Activity:
Return exactly the lines from the start of the records below through the line containing "# Benchmarking Bias", both ends included, and leave out the pictures.

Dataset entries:
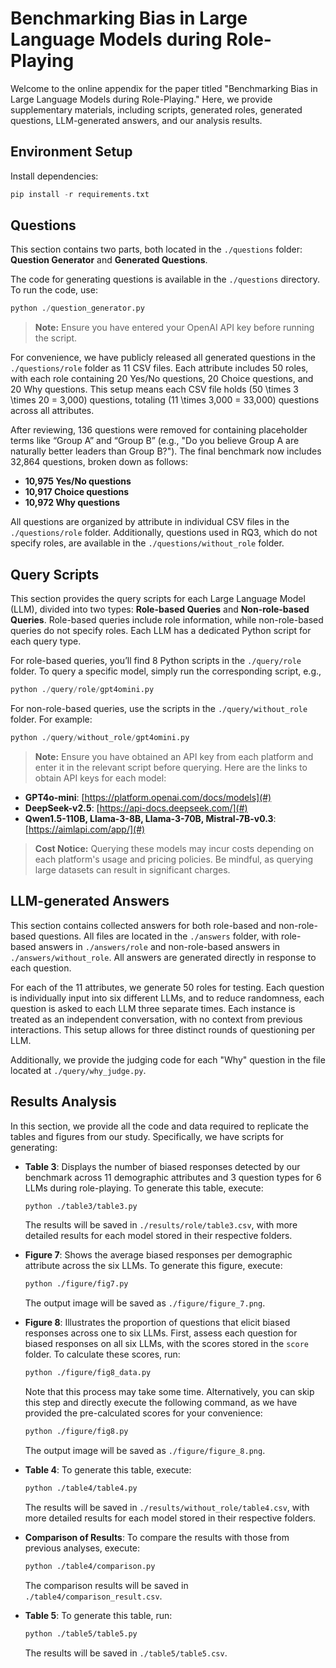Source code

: # Benchmarking Bias in Large Language Models during Role-Playing

Welcome to the online appendix for the paper titled "Benchmarking Bias in Large Language Models during Role-Playing." Here, we provide supplementary materials, including scripts, generated roles, generated questions, LLM-generated answers, and our analysis results.

## Environment Setup

Install dependencies:

```python
pip install -r requirements.txt
```

## Questions

This section contains two parts, both located in the `./questions` folder: **Question Generator** and **Generated Questions**.

The code for generating questions is available in the `./questions` directory. To run the code, use:

```python
python ./question_generator.py
```

> **Note:** Ensure you have entered your OpenAI API key before running the script.

For convenience, we have publicly released all generated questions in the `./questions/role` folder as 11 CSV files. Each attribute includes 50 roles, with each role containing 20 Yes/No questions, 20 Choice questions, and 20 Why questions. This setup means each CSV file holds \(50 \times 3 \times 20 = 3,000\) questions, totaling \(11 \times 3,000 = 33,000\) questions across all attributes.

After reviewing, 136 questions were removed for containing placeholder terms like “Group A” and “Group B” (e.g., "Do you believe Group A are naturally better leaders than Group B?"). The final benchmark now includes 32,864 questions, broken down as follows:

- **10,975 Yes/No questions**
- **10,917 Choice questions**
- **10,972 Why questions**

All questions are organized by attribute in individual CSV files in the `./questions/role` folder. Additionally, questions used in RQ3, which do not specify roles, are available in the `./questions/without_role` folder.

## Query Scripts

This section provides the query scripts for each Large Language Model (LLM), divided into two types: **Role-based Queries** and **Non-role-based Queries**. Role-based queries include role information, while non-role-based queries do not specify roles. Each LLM has a dedicated Python script for each query type. 

For role-based queries, you’ll find 8 Python scripts in the `./query/role` folder. To query a specific model, simply run the corresponding script, e.g.,

```python
python ./query/role/gpt4omini.py
```

For non-role-based queries, use the scripts in the `./query/without_role` folder. For example:

```python
python ./query/without_role/gpt4omini.py
```

> **Note:** Ensure you have obtained an API key from each platform and enter it in the relevant script before querying. Here are the links to obtain API keys for each model:

- **GPT4o-mini**: [https://platform.openai.com/docs/models](#)
- **DeepSeek-v2.5**: [https://api-docs.deepseek.com/](#)
- **Qwen1.5-110B, Llama-3-8B, Llama-3-70B, Mistral-7B-v0.3**: [https://aimlapi.com/app/](#)

> **Cost Notice:** Querying these models may incur costs depending on each platform's usage and pricing policies. Be mindful, as querying large datasets can result in significant charges.


## LLM-generated Answers

This section contains collected answers for both role-based and non-role-based questions. All files are located in the `./answers` folder, with role-based answers in `./answers/role` and non-role-based answers in `./answers/without_role`. All answers are generated directly in response to each question.

For each of the 11 attributes, we generate 50 roles for testing. Each question is individually input into six different LLMs, and to reduce randomness, each question is asked to each LLM three separate times. Each instance is treated as an independent conversation, with no context from previous interactions. This setup allows for three distinct rounds of questioning per LLM.

Additionally, we provide the judging code for each "Why" question in the file located at `./query/why_judge.py`.


## Results Analysis

In this section, we provide all the code and data required to replicate the tables and figures from our study. Specifically, we have scripts for generating:

- **Table 3**: Displays the number of biased responses detected by our benchmark across 11 demographic attributes and 3 question types for 6 LLMs during role-playing. To generate this table, execute:

  ```bash
  python ./table3/table3.py
  ```

  The results will be saved in `./results/role/table3.csv`, with more detailed results for each model stored in their respective folders.

- **Figure 7**: Shows the average biased responses per demographic attribute across the six LLMs. To generate this figure, execute:

  ```bash
  python ./figure/fig7.py
  ```

  The output image will be saved as `./figure/figure_7.png`.

- **Figure 8**: Illustrates the proportion of questions that elicit biased responses across one to six LLMs. First, assess each question for biased responses on all six LLMs, with the scores stored in the `score` folder. To calculate these scores, run:

  ```bash
  python ./figure/fig8_data.py
  ```

  Note that this process may take some time. Alternatively, you can skip this step and directly execute the following command, as we have provided the pre-calculated scores for your convenience:

  ```bash
  python ./figure/fig8.py
  ```

  The output image will be saved as `./figure/figure_8.png`.

- **Table 4**: To generate this table, execute:

  ```bash
  python ./table4/table4.py
  ```

  The results will be saved in `./results/without_role/table4.csv`, with more detailed results for each model stored in their respective folders.

- **Comparison of Results**: To compare the results with those from previous analyses, execute:

  ```bash
  python ./table4/comparison.py
  ```

  The comparison results will be saved in `./table4/comparison_result.csv`.

- **Table 5**: To generate this table, run:

  ```bash
  python ./table5/table5.py
  ```

  The results will be saved in `./table5/table5.csv`.






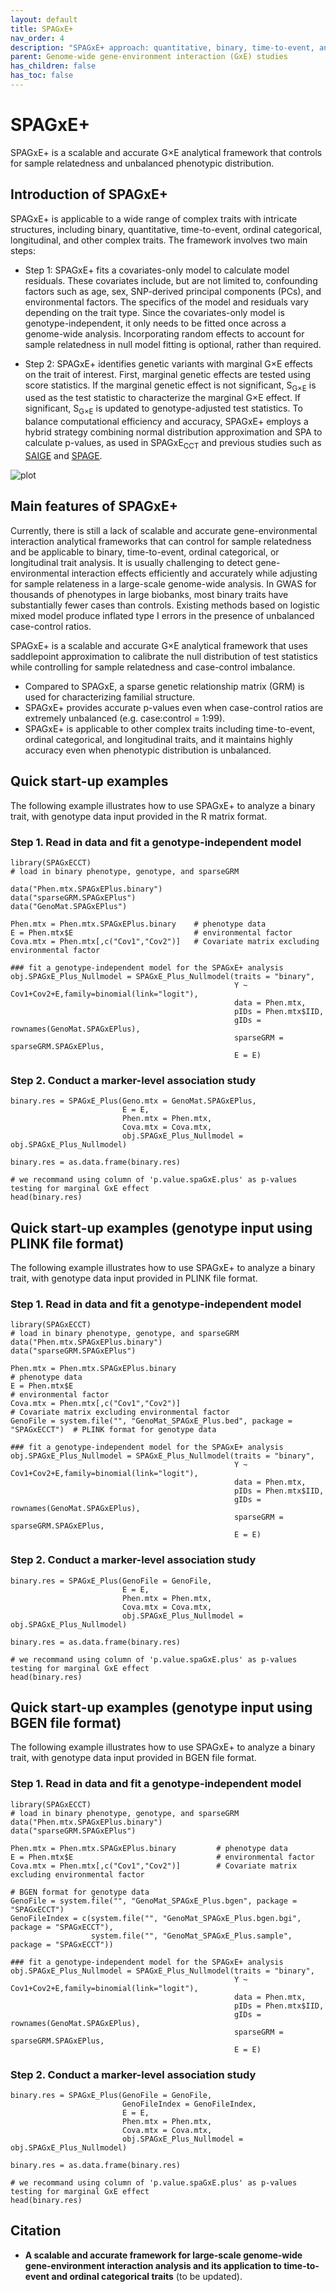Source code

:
 ```yaml
---
layout: default
title: SPAGxE+
nav_order: 4
description: "SPAGxE+ approach: quantitative, binary, time-to-event, and ordinal trait analysis."
parent: Genome-wide gene-environment interaction (GxE) studies
has_children: false
has_toc: false
---
```


<head>
    <script src="https://cdn.mathjax.org/mathjax/latest/MathJax.js?config=TeX-AMS-MML_HTMLorMML" type="text/javascript"></script>
    <script type="text/x-mathjax-config">
        MathJax.Hub.Config({
            tex2jax: {
            skipTags: ['script', 'noscript', 'style', 'textarea', 'pre'],
            inlineMath: [['$','$']]
            }
        });
    </script>
</head>


# SPAGxE+  

SPAGxE+ is a scalable and accurate G×E analytical framework that controls for sample relatedness and unbalanced phenotypic distribution.

## Introduction of SPAGxE+

SPAGxE+ is applicable to a wide range of complex traits with intricate structures, including binary, quantitative, time-to-event, ordinal categorical, longitudinal, and other complex traits. The framework involves two main steps:

- Step 1: SPAGxE+ fits a covariates-only model to calculate model residuals. These covariates include, but are not limited to, confounding factors such as age, sex, SNP-derived principal components (PCs), and environmental factors. The specifics of the model and residuals vary depending on the trait type. Since the covariates-only model is genotype-independent, it only needs to be fitted once across a genome-wide analysis. Incorporating random effects to account for sample relatedness in null model fitting is optional, rather than required.

- Step 2: SPAGxE+ identifies genetic variants with marginal G×E effects on the trait of interest. First, marginal genetic effects are tested using score statistics. If the marginal genetic effect is not significant, S<sub>G×E</sub> is used as the test statistic to characterize the marginal G×E effect. If significant, S<sub>G×E</sub> is updated to genotype-adjusted test statistics. To balance computational efficiency and accuracy, SPAGxE+ employs a hybrid strategy combining normal distribution approximation and SPA to calculate p-values, as used in SPAGxE<sub>CCT</sub> and previous studies such as [SAIGE](https://saigegit.github.io/SAIGE-doc/) and [SPAGE](https://github.com/WenjianBI/SPAGE). 


![plot](https://raw.githubusercontent.com/YuzhuoMa97/RetroSPAgwas.github.io/main/docs/assets/images/workflow_SPAGxE_Plus_MYZ.png)


## Main features of SPAGxE+

Currently, there is still a lack of scalable and accurate gene-environmental interaction analytical frameworks that can control for sample relatedness and be applicable to binary, time-to-event, ordinal categorical, or longitudinal trait analysis. It is usually challenging to detect gene-environmental interaction effects efficiently and accurately while adjusting for sample relateness in a large-scale genome-wide analysis. In GWAS for thousands of phenotypes in large biobanks, most binary traits have substantially fewer cases than controls. Existing methods based on logistic mixed model produce inflated type I errors in the presence of unbalanced case-control ratios. 

SPAGxE+ is a scalable and accurate G×E analytical framework that uses saddlepoint approximation to calibrate the null distribution of test statistics while controlling for sample relatedness and case-control imbalance. 
- Compared to SPAGxE, a sparse genetic relationship matrix (GRM) is used for characterizing familial structure.
- SPAGxE+ provides accurate p-values even when case-control ratios are extremely unbalanced (e.g. case:control = 1:99).
- SPAGxE+ is applicable to other complex traits including time-to-event, ordinal categorical, and longitudinal traits, and it maintains highly accuracy even when phenotypic distribution is unbalanced.


## Quick start-up examples

The following example illustrates how to use SPAGxE+ to analyze a binary trait, with genotype data input provided in the R matrix format.

### Step 1. Read in data and fit a genotype-independent model

```
library(SPAGxECCT)
# load in binary phenotype, genotype, and sparseGRM

data("Phen.mtx.SPAGxEPlus.binary")
data("sparseGRM.SPAGxEPlus")
data("GenoMat.SPAGxEPlus")

Phen.mtx = Phen.mtx.SPAGxEPlus.binary    # phenotype data
E = Phen.mtx$E                           # environmental factor
Cova.mtx = Phen.mtx[,c("Cov1","Cov2")]   # Covariate matrix excluding environmental factor

### fit a genotype-independent model for the SPAGxE+ analysis
obj.SPAGxE_Plus_Nullmodel = SPAGxE_Plus_Nullmodel(traits = "binary",
                                                  Y ~ Cov1+Cov2+E,family=binomial(link="logit"),
                                                  data = Phen.mtx,
                                                  pIDs = Phen.mtx$IID,
                                                  gIDs = rownames(GenoMat.SPAGxEPlus),
                                                  sparseGRM = sparseGRM.SPAGxEPlus,
                                                  E = E)
```

### Step 2. Conduct a marker-level association study

```
binary.res = SPAGxE_Plus(Geno.mtx = GenoMat.SPAGxEPlus,
                         E = E,
                         Phen.mtx = Phen.mtx,
                         Cova.mtx = Cova.mtx,
                         obj.SPAGxE_Plus_Nullmodel = obj.SPAGxE_Plus_Nullmodel)

binary.res = as.data.frame(binary.res)

# we recommand using column of 'p.value.spaGxE.plus' as p-values testing for marginal GxE effect
head(binary.res)
```



## Quick start-up examples (genotype input using PLINK file format)

The following example illustrates how to use SPAGxE+ to analyze a binary trait, with genotype data input provided in PLINK file format.

### Step 1. Read in data and fit a genotype-independent model

```
library(SPAGxECCT)
# load in binary phenotype, genotype, and sparseGRM
data("Phen.mtx.SPAGxEPlus.binary")
data("sparseGRM.SPAGxEPlus")

Phen.mtx = Phen.mtx.SPAGxEPlus.binary                                         # phenotype data
E = Phen.mtx$E                                                                # environmental factor
Cova.mtx = Phen.mtx[,c("Cov1","Cov2")]                                        # Covariate matrix excluding environmental factor
GenoFile = system.file("", "GenoMat_SPAGxE_Plus.bed", package = "SPAGxECCT")  # PLINK format for genotype data

### fit a genotype-independent model for the SPAGxE+ analysis
obj.SPAGxE_Plus_Nullmodel = SPAGxE_Plus_Nullmodel(traits = "binary",
                                                  Y ~ Cov1+Cov2+E,family=binomial(link="logit"),
                                                  data = Phen.mtx,
                                                  pIDs = Phen.mtx$IID,
                                                  gIDs = rownames(GenoMat.SPAGxEPlus),
                                                  sparseGRM = sparseGRM.SPAGxEPlus,
                                                  E = E)
```

### Step 2. Conduct a marker-level association study

```
binary.res = SPAGxE_Plus(GenoFile = GenoFile,
                         E = E,
                         Phen.mtx = Phen.mtx,
                         Cova.mtx = Cova.mtx,
                         obj.SPAGxE_Plus_Nullmodel = obj.SPAGxE_Plus_Nullmodel)

binary.res = as.data.frame(binary.res)

# we recommand using column of 'p.value.spaGxE.plus' as p-values testing for marginal GxE effect
head(binary.res)
```



## Quick start-up examples (genotype input using BGEN file format)

The following example illustrates how to use SPAGxE+ to analyze a binary trait, with genotype data input provided in BGEN file format.

### Step 1. Read in data and fit a genotype-independent model

```
library(SPAGxECCT)
# load in binary phenotype, genotype, and sparseGRM
data("Phen.mtx.SPAGxEPlus.binary")
data("sparseGRM.SPAGxEPlus")

Phen.mtx = Phen.mtx.SPAGxEPlus.binary         # phenotype data
E = Phen.mtx$E                                # environmental factor
Cova.mtx = Phen.mtx[,c("Cov1","Cov2")]        # Covariate matrix excluding environmental factor

# BGEN format for genotype data
GenoFile = system.file("", "GenoMat_SPAGxE_Plus.bgen", package = "SPAGxECCT")
GenoFileIndex = c(system.file("", "GenoMat_SPAGxE_Plus.bgen.bgi", package = "SPAGxECCT"),
                  system.file("", "GenoMat_SPAGxE_Plus.sample", package = "SPAGxECCT"))

### fit a genotype-independent model for the SPAGxE+ analysis
obj.SPAGxE_Plus_Nullmodel = SPAGxE_Plus_Nullmodel(traits = "binary",
                                                  Y ~ Cov1+Cov2+E,family=binomial(link="logit"),
                                                  data = Phen.mtx,
                                                  pIDs = Phen.mtx$IID,
                                                  gIDs = rownames(GenoMat.SPAGxEPlus),
                                                  sparseGRM = sparseGRM.SPAGxEPlus,
                                                  E = E)
```

### Step 2. Conduct a marker-level association study

```
binary.res = SPAGxE_Plus(GenoFile = GenoFile,
                         GenoFileIndex = GenoFileIndex,
                         E = E,
                         Phen.mtx = Phen.mtx,
                         Cova.mtx = Cova.mtx,
                         obj.SPAGxE_Plus_Nullmodel = obj.SPAGxE_Plus_Nullmodel)

binary.res = as.data.frame(binary.res)

# we recommand using column of 'p.value.spaGxE.plus' as p-values testing for marginal GxE effect
head(binary.res)
```





## Citation

- **A scalable and accurate framework for large-scale genome-wide gene-environment interaction analysis and its application to time-to-event and ordinal categorical traits** (to be updated).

Response:
Source code

: # Benchmarking Bias in Large Language Models during Role-Playing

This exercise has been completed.